(Stored data)
* * * *

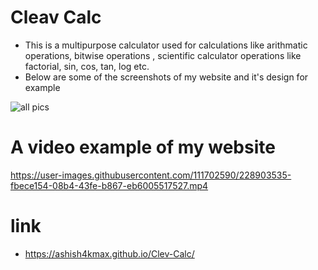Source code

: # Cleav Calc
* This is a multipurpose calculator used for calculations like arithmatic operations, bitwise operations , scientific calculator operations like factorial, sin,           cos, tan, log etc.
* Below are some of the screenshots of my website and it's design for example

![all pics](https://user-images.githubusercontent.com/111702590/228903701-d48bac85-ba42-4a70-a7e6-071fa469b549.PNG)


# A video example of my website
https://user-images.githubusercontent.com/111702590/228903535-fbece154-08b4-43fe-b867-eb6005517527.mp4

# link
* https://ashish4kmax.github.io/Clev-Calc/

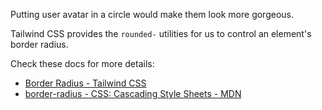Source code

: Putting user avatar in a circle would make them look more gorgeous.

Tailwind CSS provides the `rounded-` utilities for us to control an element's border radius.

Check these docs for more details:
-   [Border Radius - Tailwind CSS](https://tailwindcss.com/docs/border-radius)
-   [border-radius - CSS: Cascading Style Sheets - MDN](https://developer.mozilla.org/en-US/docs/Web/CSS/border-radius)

* * * *

Every line of the data above should be returned exactly, with the pictures removed.

**WORKED SOLUTION:**
Source code

: # Cleav Calc
* This is a multipurpose calculator used for calculations like arithmatic operations, bitwise operations , scientific calculator operations like factorial, sin,           cos, tan, log etc.
* Below are some of the screenshots of my website and it's design for example

![all pics](https://user-images.githubusercontent.com/111702590/228903701-d48bac85-ba42-4a70-a7e6-071fa469b549.PNG)


# A video example of my website
https://user-images.githubusercontent.com/111702590/228903535-fbece154-08b4-43fe-b867-eb6005517527.mp4

# link
* https://ashish4kmax.github.io/Clev-Calc/

Source code

: Putting user avatar in a circle would make them look more gorgeous.

Tailwind CSS provides the `rounded-` utilities for us to control an element's border radius.

Check these docs for more details:
-   [Border Radius - Tailwind CSS](https://tailwindcss.com/docs/border-radius)
-   [border-radius - CSS: Cascading Style Sheets - MDN](https://developer.mozilla.org/en-US/docs/Web/CSS/border-radius)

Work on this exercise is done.